There were 103 households, out of which 30.1% had children under the age of 18 living with them, 49.5% were married couples living together, 9.7% had a female householder with no husband present, and 35.0% were non-families. 29.1% of all households were made up of individuals, and 8.7% had someone living alone who was 65 years of age or older. The average household size was 2.69 and the average family size was 3.40.

In the city, the population was spread out, with 33.6% under the age of 18, 5.8% from 18 to 24, 28.5% from 25 to 44, 21.3% from 45 to 64, and 10.8% who were 65 years of age or older. The median age was 34 years. For every 100 females, there were 103.7 males. For every 100 females age 18 and over, there were 109.1 males.

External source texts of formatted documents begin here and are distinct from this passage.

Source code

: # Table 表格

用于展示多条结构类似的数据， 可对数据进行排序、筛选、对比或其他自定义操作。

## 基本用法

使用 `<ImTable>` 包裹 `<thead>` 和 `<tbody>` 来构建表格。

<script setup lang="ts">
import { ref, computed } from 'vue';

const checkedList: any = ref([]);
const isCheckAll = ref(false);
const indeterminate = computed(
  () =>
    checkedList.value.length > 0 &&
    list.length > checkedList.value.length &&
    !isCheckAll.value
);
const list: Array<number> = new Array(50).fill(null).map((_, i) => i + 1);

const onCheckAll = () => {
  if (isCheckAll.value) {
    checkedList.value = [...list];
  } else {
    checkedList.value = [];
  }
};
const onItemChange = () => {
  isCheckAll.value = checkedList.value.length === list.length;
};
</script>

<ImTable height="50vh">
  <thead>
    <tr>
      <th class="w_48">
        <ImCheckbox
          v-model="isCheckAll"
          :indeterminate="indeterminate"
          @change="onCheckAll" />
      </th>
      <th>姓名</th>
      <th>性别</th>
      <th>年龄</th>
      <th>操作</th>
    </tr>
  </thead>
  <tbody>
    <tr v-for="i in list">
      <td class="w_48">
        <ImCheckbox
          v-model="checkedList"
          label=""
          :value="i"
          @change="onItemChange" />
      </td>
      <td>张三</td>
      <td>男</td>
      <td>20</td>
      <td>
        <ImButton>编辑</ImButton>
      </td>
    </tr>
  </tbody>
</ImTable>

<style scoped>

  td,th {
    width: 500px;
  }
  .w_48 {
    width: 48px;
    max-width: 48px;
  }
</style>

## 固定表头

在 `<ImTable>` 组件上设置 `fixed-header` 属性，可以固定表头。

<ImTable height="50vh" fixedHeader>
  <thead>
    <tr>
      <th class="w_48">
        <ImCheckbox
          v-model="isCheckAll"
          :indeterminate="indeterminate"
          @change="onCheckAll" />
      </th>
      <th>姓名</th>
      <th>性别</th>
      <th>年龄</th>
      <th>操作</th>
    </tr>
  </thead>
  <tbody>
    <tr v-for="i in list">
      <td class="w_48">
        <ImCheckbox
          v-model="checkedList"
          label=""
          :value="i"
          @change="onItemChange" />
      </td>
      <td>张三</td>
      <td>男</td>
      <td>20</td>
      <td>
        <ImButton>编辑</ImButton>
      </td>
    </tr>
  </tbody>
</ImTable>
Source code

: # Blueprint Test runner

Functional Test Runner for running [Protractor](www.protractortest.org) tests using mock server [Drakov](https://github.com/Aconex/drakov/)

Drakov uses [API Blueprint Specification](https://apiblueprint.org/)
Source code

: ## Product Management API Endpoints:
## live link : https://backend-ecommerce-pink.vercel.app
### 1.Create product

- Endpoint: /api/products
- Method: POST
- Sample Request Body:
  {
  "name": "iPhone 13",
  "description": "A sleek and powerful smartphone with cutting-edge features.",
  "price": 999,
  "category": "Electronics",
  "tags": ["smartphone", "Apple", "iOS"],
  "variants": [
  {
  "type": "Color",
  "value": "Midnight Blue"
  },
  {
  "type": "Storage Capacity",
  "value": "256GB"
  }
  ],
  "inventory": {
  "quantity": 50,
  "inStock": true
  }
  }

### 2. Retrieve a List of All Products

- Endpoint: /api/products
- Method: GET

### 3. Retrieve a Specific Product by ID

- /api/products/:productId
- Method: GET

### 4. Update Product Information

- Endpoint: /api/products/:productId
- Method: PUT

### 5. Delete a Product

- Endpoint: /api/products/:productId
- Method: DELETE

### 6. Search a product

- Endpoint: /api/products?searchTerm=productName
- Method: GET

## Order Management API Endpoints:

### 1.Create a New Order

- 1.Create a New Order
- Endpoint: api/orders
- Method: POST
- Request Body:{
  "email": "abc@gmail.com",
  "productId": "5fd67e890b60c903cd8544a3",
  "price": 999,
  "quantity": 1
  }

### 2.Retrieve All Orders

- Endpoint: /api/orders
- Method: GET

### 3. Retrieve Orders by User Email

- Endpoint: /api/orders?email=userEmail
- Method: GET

The median income for a household in the city was $27,778, and the median income for a family was $27,750. Males had a median income of $35,208 versus $14,750 for females. The per capita income for the city was $12,078. About 20.0% of families and 27.3% of the population were below the poverty line, including 46.3% of those under the age of eighteen and 17.1% of those 65 or over.

==Education==
The community is served by Kaw Valley USD 321 public school district. High school students attend St. Marys Jr/Sr High School in St. Marys. The St. Marys High School mascot is Bears.

Emmett High School was closed through school unification. The Emmett High School mascot was Emmett Eagles.